My father grew up on the Baltimore Orioles and the Baltimore Colts. And as we know, the Colts were ripped away from Baltimore in March of 1984. If you ask my father now, he’d tell you that it wasn’t that big a deal to him and so forth. However in hearing his stories about the likes of Raymond Berry, Jimmy Orr, and of couse the great Johnny Unitas, as well as hearing stories from my uncles about how much all of them loved the Colts, I would submit that it was a big deal – at the time and now.

Courtesy of Joy R. Absalon-USA TODAY Sports

So perhaps it’s somewhat fitting that on the same day the resurrgent Orioles, long thought to be dead and gone, are going for a sweep in the ALDS, Baltimore’s Ravens are in Indianapolis playing none other than the Colts. Let’s not forget that as much as some folks wanted the entire public to forget about the Orioles’ storied past for the better part of a generation, it was always there. The Orioles of course have won three World Series’ to date, and between 1966-82 were the winningest organization in baseball. Throughout that time numerous hall of famers came through the dugout at Memorial Stadium, from Earl Weaver, Frank Robinson, Jim Palmer, Eddie Murray, Cal Ripken Jr., and of course the greatest third baseman of all time, Brooks Robinson.

However as we also know, following two seasons (1996-’97) of dominant baseball, the O’s fell on hard times. And it was no coincidence that the time period was the same as New York and Boston being dominant. Literally, there was nothing that the Orioles could do right; whether it was hiring coaches, keeping players out of trouble, executing double-plays, or even having guys stay on their feet on the base paths. If there was a will to have something go wrong, there was a way. Again as we know, this futility seemed to be all the more loud when the aforementioned AL East rivals would come to Camden Yards – along with their fans. The Orioles would suffer the shame of hearing their follies cheered in their own ballpark by rival fans.

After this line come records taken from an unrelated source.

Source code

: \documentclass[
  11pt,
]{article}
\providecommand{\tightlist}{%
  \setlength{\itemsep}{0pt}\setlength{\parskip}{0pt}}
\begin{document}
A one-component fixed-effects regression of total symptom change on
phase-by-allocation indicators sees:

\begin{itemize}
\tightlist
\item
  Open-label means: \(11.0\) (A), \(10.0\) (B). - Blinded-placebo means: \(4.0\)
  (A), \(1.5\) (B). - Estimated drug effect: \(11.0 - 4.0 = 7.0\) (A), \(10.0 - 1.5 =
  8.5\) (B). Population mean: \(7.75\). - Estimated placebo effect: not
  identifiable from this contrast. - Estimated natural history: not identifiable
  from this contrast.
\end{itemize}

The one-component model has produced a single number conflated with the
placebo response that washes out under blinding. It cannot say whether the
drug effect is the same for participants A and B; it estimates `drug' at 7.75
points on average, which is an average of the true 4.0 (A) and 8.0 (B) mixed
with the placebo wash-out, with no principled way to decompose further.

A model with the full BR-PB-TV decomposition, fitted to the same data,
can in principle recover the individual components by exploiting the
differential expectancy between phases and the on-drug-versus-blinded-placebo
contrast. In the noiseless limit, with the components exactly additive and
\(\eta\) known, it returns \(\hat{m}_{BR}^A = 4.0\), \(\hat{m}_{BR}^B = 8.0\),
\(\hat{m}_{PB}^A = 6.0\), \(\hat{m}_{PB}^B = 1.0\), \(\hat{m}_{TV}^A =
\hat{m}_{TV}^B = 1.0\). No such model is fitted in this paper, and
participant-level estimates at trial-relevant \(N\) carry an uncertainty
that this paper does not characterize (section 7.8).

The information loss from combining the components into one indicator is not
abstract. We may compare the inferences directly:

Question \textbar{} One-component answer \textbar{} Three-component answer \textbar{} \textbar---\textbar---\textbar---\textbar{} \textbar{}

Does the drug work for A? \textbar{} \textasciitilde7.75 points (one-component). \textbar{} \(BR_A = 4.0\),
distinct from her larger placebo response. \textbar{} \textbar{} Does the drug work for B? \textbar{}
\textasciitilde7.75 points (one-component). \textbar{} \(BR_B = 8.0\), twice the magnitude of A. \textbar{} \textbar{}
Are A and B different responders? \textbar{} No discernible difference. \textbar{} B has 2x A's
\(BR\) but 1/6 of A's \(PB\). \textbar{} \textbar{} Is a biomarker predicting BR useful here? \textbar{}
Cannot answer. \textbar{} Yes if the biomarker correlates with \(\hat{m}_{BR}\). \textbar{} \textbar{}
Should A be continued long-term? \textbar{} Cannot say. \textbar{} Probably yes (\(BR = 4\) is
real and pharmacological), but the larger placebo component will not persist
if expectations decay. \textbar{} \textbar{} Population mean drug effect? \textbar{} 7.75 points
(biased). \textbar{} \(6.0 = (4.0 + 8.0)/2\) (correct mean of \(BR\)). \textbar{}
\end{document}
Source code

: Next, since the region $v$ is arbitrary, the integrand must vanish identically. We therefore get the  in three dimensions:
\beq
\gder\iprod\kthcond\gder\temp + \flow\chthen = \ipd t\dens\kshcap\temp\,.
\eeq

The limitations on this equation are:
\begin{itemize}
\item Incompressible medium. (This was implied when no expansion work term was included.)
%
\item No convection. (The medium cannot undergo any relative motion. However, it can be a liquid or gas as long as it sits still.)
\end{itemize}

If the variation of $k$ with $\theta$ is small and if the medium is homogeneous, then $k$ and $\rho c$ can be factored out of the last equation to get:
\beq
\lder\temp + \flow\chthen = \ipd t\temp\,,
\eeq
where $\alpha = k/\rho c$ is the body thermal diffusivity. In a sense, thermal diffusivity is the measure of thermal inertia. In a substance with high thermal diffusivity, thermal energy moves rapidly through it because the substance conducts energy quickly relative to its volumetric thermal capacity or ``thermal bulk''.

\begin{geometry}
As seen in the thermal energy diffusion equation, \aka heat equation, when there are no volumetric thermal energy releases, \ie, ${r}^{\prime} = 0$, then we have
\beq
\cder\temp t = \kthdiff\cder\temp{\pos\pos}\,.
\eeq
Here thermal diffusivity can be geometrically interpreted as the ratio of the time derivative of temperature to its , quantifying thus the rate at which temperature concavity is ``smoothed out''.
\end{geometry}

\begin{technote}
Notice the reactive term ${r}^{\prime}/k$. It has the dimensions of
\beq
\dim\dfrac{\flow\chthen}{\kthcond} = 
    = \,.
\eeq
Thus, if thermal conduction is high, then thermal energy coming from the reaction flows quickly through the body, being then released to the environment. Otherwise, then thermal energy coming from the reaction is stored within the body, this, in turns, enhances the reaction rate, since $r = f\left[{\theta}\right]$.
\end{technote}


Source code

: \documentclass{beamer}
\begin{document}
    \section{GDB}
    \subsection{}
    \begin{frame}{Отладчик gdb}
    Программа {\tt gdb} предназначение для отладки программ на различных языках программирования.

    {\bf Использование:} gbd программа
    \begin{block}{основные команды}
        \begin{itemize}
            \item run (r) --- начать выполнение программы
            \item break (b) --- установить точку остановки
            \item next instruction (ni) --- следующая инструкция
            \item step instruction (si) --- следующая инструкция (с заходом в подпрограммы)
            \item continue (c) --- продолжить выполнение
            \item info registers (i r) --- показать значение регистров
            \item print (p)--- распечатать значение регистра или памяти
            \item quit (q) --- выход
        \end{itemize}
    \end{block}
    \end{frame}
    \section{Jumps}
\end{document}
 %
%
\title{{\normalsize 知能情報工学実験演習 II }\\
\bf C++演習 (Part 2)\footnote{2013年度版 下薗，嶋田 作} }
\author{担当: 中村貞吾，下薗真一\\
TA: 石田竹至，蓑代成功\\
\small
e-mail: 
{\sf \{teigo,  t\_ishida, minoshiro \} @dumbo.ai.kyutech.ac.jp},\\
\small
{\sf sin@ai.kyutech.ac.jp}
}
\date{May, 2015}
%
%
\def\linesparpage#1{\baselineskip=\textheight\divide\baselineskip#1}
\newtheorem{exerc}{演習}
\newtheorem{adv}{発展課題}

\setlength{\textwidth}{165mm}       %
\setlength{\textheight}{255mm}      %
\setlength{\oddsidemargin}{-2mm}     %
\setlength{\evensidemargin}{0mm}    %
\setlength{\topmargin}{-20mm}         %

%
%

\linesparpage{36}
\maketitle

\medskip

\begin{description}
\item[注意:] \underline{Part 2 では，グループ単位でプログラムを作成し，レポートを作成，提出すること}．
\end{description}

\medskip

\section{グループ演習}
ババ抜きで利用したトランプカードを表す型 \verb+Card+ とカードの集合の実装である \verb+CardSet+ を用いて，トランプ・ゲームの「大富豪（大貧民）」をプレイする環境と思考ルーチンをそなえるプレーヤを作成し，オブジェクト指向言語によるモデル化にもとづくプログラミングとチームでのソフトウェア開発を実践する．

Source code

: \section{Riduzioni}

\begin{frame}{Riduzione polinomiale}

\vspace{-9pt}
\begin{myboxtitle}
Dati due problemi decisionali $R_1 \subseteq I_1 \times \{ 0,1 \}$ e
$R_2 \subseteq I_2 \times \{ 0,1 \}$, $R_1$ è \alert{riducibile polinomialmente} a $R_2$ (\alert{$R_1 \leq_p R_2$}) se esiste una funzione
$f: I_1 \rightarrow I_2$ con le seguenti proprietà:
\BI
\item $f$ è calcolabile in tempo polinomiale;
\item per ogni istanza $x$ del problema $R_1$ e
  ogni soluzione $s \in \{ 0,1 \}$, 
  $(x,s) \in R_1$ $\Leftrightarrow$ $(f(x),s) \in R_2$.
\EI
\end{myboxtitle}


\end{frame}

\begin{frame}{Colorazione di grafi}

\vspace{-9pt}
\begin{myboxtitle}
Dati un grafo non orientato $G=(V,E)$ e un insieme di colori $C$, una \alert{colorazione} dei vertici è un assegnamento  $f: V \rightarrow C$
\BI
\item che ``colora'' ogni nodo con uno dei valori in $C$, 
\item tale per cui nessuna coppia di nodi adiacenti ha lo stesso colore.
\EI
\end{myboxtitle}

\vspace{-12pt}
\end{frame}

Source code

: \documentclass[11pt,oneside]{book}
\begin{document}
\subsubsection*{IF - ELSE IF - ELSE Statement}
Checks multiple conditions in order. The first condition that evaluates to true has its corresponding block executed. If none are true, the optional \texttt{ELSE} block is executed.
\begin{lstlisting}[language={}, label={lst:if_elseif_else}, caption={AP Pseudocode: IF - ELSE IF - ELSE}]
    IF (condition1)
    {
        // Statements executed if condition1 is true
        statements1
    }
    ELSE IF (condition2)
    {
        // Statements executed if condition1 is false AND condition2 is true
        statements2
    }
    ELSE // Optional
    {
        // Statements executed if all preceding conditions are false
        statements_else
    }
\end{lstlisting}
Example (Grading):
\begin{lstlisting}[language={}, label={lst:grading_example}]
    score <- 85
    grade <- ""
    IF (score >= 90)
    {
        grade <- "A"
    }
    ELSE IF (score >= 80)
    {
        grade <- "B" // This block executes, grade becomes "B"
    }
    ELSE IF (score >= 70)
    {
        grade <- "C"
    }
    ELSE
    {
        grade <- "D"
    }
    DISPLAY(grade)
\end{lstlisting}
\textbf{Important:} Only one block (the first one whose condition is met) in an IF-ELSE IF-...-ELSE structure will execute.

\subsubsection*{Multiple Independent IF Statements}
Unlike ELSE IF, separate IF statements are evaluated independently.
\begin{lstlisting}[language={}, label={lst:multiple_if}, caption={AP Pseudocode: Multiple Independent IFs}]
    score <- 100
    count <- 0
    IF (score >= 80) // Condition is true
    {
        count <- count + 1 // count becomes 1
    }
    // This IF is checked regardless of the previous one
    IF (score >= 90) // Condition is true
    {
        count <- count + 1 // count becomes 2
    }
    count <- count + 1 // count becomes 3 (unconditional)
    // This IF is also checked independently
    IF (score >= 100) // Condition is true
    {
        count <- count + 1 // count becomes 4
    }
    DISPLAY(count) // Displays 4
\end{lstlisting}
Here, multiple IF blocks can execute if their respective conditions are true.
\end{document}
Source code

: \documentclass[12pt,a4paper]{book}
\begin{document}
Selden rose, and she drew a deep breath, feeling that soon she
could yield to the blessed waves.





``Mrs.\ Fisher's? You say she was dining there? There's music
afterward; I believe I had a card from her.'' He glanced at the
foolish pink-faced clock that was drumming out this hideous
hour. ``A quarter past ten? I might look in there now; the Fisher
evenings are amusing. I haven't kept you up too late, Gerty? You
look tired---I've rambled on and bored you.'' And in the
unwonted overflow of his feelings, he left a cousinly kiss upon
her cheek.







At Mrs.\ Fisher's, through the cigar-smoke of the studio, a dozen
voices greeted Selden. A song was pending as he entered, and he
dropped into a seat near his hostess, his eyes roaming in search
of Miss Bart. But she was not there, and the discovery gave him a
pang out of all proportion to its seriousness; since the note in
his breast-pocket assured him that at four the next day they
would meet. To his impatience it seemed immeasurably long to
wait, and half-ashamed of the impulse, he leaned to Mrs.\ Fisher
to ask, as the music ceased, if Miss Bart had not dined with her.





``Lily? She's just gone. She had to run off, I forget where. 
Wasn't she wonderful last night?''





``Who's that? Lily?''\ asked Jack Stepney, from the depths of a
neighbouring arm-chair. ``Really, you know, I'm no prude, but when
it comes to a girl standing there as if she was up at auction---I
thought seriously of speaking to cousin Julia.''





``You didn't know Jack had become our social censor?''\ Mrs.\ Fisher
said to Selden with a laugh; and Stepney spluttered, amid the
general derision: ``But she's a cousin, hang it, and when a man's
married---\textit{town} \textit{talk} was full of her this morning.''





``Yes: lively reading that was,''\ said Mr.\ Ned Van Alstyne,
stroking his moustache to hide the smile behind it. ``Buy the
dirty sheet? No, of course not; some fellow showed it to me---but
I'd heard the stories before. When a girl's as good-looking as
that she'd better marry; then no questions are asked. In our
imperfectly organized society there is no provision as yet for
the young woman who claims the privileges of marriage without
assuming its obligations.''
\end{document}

Similarly as I said above, Baltimore football fans suffered when the Colts left. The warm relationship that the fans have with the teams was on display in the first two games of the ALDS, and that was also true of the Colts. It was during Colt games that Memorial Stadium got the nickname The World’s Largest Outdoor Insane Asylumn. We all by now know the story of the Baltimore Colt Marching Band, and how they kept the fire buring for the city to get a team to come back. (And for the record, their act of playing the Colts’ fight song on the State House steps in order to secure funding for new stadiums might have saved the Orioles from moving as well.) That in and of itself shows the love that this community has for it’s teams.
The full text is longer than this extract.